Greatest Strength. Greatest Weakness

by beccaborrelli


"Femme Maison". 1994. Louise Bourgeois

Sometimes the best wisdom isn’t an ee Cummings quote. Sometimes the best wisdom comes while sitting on a couch watching a movie with friends. Someone takes a swig of beer, puts their feet on the coffee table and states rather unremarkably:

“You know, my greatest strength is my greatest weakness.”

Research has shown that the human unconscious has infinite capacity. Somewhere, deep in the recesses of my brain matter is the breakfast I had on June 13, 1985.

My conscious mind? Not so roomy. The things that my conscious mind holds are therefore very precious. If I remember something my friend said between sips of Heineken four years ago on a Saturday, I assume it’s important shit. Important to my path. My identity. My life.

I have remembered this friend’s movie night rumination ever since, and I know I will reference it for the rest of my life. My greatest strength is my greatest weakness. That statement has aided me in some of the toughest lessons, and most triumphant accomplishments.

The most beautiful part?

Between Donny Darko scenes, Doritos, and laughing twenty-somethings, my life was changed.

***

A strength: I’m a fabulous big picture person. I tend to see connections where no one else sees them. I think I have a knack for seeing the merit in most points of view simultaneously. I love paradox. Whenever someone talks, I play devil’s advocate in my head, trying to create a whole pie out of their personal slice. Some call this creative.

A weakness: I’m a terrible small picture person. My first year of teaching, with virtual ease, I pondered how I would address the industrial framework of public education; articulate what student’s were missing; and how to offer something fresh in my class. Yet for the life of me, finding a workable way to organize student artwork, store supplies, and keep up on grading was intensely difficult.

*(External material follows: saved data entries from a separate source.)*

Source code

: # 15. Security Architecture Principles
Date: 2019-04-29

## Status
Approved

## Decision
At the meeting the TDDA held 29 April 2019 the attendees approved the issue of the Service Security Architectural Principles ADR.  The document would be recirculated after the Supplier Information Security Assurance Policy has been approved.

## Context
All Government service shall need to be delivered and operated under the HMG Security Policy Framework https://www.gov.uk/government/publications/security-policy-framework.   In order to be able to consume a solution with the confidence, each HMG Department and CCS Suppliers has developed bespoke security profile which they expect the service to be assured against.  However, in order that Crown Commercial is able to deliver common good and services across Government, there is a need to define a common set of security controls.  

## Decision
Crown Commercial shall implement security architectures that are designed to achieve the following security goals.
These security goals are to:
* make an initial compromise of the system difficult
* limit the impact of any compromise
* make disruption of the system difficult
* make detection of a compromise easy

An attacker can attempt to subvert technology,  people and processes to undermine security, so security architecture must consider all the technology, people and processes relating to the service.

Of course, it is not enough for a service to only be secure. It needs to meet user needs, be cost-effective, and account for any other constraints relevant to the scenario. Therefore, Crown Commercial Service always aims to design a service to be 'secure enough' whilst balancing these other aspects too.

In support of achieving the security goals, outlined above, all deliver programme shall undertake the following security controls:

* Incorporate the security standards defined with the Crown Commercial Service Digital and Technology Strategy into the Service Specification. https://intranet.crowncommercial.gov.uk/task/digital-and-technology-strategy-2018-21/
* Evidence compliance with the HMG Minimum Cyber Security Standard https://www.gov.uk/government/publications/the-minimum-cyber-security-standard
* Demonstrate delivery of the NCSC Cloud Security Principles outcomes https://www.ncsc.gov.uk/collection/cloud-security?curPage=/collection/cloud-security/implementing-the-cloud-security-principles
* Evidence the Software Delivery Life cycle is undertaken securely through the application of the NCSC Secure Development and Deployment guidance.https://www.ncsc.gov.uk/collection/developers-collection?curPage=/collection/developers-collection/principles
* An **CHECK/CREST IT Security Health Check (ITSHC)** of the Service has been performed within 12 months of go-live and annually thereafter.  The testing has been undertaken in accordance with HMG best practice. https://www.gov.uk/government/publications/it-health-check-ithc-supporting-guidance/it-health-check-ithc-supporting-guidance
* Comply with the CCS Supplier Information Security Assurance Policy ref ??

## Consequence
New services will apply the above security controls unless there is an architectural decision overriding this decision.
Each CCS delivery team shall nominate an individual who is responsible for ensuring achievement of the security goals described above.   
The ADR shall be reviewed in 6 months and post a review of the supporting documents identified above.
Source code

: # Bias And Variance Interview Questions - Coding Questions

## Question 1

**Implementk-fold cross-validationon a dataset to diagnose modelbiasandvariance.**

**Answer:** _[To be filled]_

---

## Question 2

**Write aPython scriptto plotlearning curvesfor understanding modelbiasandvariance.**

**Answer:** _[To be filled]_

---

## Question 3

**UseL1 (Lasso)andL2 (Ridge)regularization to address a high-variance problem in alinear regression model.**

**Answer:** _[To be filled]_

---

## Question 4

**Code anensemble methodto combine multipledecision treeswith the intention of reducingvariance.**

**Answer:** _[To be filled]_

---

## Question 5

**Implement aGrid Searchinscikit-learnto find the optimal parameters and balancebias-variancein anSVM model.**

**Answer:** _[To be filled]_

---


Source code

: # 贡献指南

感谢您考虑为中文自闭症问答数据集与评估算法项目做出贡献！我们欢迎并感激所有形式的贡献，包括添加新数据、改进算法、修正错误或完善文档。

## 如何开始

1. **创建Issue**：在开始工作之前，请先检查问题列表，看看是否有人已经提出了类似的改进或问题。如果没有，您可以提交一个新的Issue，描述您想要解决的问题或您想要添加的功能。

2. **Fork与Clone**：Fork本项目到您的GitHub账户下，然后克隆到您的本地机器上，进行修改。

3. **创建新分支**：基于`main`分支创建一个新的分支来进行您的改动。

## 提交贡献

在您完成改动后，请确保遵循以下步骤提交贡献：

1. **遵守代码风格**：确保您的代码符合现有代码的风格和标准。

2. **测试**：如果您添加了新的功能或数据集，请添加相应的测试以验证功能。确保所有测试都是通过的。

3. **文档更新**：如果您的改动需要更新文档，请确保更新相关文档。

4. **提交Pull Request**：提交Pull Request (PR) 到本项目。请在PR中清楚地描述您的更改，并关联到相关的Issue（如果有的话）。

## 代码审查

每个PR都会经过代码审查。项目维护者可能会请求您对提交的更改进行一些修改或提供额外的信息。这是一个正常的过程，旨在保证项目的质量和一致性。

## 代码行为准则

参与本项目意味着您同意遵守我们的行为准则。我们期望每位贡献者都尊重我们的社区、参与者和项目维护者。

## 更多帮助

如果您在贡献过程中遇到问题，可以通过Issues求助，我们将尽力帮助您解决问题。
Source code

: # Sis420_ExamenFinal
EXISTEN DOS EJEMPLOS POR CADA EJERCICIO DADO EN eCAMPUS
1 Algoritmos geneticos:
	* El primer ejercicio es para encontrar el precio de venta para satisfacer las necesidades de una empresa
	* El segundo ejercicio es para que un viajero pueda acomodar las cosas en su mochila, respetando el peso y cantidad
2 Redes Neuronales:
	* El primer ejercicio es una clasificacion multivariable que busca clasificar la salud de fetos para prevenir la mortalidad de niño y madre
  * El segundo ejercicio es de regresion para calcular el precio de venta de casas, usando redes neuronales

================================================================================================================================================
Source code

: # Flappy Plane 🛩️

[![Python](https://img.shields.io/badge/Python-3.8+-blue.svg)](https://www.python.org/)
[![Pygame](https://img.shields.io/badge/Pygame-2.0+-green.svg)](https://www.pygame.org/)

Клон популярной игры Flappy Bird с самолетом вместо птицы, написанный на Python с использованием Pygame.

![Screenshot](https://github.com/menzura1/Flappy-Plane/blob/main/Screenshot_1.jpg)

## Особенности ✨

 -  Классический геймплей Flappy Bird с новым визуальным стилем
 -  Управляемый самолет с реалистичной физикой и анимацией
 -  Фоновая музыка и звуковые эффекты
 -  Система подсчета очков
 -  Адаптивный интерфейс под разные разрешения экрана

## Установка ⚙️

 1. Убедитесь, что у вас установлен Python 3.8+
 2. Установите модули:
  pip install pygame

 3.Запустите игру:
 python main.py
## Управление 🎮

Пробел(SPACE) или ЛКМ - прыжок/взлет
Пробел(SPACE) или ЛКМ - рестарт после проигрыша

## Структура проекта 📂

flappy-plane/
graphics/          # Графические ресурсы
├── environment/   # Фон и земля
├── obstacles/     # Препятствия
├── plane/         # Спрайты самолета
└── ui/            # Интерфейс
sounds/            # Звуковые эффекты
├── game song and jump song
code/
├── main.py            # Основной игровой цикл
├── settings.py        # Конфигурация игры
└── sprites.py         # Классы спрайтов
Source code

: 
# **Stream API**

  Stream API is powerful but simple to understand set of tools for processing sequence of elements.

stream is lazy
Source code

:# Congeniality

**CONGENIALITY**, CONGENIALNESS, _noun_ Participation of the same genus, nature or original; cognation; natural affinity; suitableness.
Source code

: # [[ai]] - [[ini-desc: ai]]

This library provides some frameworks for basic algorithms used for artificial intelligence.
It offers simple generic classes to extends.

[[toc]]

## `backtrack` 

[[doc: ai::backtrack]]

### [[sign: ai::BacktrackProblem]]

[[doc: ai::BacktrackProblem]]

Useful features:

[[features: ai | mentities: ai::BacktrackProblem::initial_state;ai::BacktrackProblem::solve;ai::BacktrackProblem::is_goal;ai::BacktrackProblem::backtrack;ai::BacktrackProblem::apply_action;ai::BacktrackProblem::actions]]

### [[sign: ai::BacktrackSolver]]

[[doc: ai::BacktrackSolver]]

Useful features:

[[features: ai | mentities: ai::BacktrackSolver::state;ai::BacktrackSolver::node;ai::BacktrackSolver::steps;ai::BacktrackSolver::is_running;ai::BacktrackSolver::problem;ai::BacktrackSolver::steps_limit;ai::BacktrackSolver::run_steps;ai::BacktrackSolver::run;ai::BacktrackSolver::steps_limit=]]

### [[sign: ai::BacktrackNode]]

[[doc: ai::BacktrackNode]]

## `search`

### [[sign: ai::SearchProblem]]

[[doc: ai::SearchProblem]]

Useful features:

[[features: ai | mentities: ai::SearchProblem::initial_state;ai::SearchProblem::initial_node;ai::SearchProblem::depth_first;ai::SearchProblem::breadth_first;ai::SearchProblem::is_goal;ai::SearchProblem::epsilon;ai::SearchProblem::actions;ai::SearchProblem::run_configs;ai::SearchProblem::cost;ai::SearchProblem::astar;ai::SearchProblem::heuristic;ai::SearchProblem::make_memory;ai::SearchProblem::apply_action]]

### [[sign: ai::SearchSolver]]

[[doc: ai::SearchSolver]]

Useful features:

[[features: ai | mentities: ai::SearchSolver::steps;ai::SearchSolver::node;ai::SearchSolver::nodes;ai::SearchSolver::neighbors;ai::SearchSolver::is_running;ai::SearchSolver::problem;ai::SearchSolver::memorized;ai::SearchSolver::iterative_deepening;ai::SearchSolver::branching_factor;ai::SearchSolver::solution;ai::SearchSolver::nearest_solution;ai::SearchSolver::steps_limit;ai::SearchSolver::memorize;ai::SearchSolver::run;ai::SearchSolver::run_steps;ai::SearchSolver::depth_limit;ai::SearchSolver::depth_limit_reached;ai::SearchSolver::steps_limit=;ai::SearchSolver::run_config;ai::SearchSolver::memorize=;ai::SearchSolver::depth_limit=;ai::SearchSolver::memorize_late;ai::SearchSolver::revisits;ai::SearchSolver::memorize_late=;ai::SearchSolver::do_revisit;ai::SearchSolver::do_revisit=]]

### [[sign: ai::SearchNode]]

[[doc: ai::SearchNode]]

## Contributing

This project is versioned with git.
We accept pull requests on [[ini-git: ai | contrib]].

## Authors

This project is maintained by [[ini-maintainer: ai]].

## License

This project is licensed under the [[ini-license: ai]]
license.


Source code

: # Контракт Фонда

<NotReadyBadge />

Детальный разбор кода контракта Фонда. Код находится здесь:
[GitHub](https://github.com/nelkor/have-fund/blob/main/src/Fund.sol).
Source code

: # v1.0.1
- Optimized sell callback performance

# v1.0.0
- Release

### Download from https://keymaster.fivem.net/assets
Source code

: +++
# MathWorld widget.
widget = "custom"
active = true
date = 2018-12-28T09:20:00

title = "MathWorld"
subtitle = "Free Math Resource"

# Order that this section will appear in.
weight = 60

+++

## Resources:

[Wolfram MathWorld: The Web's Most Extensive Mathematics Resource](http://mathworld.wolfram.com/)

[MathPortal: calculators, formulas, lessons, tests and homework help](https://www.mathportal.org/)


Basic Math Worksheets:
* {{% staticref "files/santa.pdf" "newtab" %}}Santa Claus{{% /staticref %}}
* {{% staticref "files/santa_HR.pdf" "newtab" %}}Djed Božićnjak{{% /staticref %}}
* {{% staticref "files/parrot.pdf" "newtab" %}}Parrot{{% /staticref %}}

Some call this ADHD.

I learned early on that making life decisions using the intellectual cement truck in my head was not time efficient. A tendency to see things in big pictures got in the way. I would end up lost in mazes of possibilities. Even though my rational mind sucked at focusing, I learned my unconscious was pretty dang awesome at it. I learned people with ADHD are more intuitive than those who aren’t. Maybe they can’t explain, but they can still know.

Greatest Strength. Greatest Weakness.

***

An example of this intuition happened my Freshman year of undergrad. I was enrolled as a Graphic Design student, and after one semester learned that I hated it. I was terrible at it.

“How about Art Education?” said my advisor.

I felt deflated, as if I was being pushed into a “softer” program because “I couldn’t hack it” in the militant design program. Yet on the first day, of my first art education class, I was struck by a cliché lightening bolt.

I felt home.

I felt like a teacher.

I thought like a teacher.

The readings we did, the projects we executed… everything felt natural… as if I was born to do this work. I wasn’t too weak to be a designer. I was a fish trying to hang out with birds. In an instant, I cut through all the possibilities and found the one with my name on it.

Leaving the tree and finding the pond didn’t happen by data analysis. It just felt much better being in water, so I trusted it. Early on, I realized this was the best way for me to make big decisions. Of course the greatest strength has a greatest weakness, and making decisions this way was scary because it wasn’t measurable. It wasn’t easy to conversate with friends at happy hour, or to parents on the phone why water felt better than air.

I found the older I became, the less I trusted my feelings as a compass. Why did you leave your family, amazing job, boyfriend and financial stability to move Austin and be a poor grad student? A feeling? I waste a lot more time these days dissecting my feelings… looking for a way to do what I was not built to do… find proof that my feeling is trustworthy.

***

I would have really loved a class on this stuff. Not a test taking, worksheet filling, analyzing, memorizing, regurgitating class. What I would have loved was a teacher who asked us to think about this stuff.

The “following your heart” stuff.

“The opposite of one profound truth is another profound truth” stuff.

The “finding your identity” stuff.

Instead of memorizing the quadratic formula in Algebra– a skill I have yet to use outside the SAT and GRE– I would have loved one class on things unfit for a spreadsheet or district report card. Just one class, so that when I’m taking on the tough stuff,

the relationship stuff,

the identity stuff,

the who am I stuff,

my strengths and weakness stuff,

I can look back on my sixteen years of schooling and find something… anything deeper than the framework of a Haiku poem, the periodic table, or the fastest way to add fractions.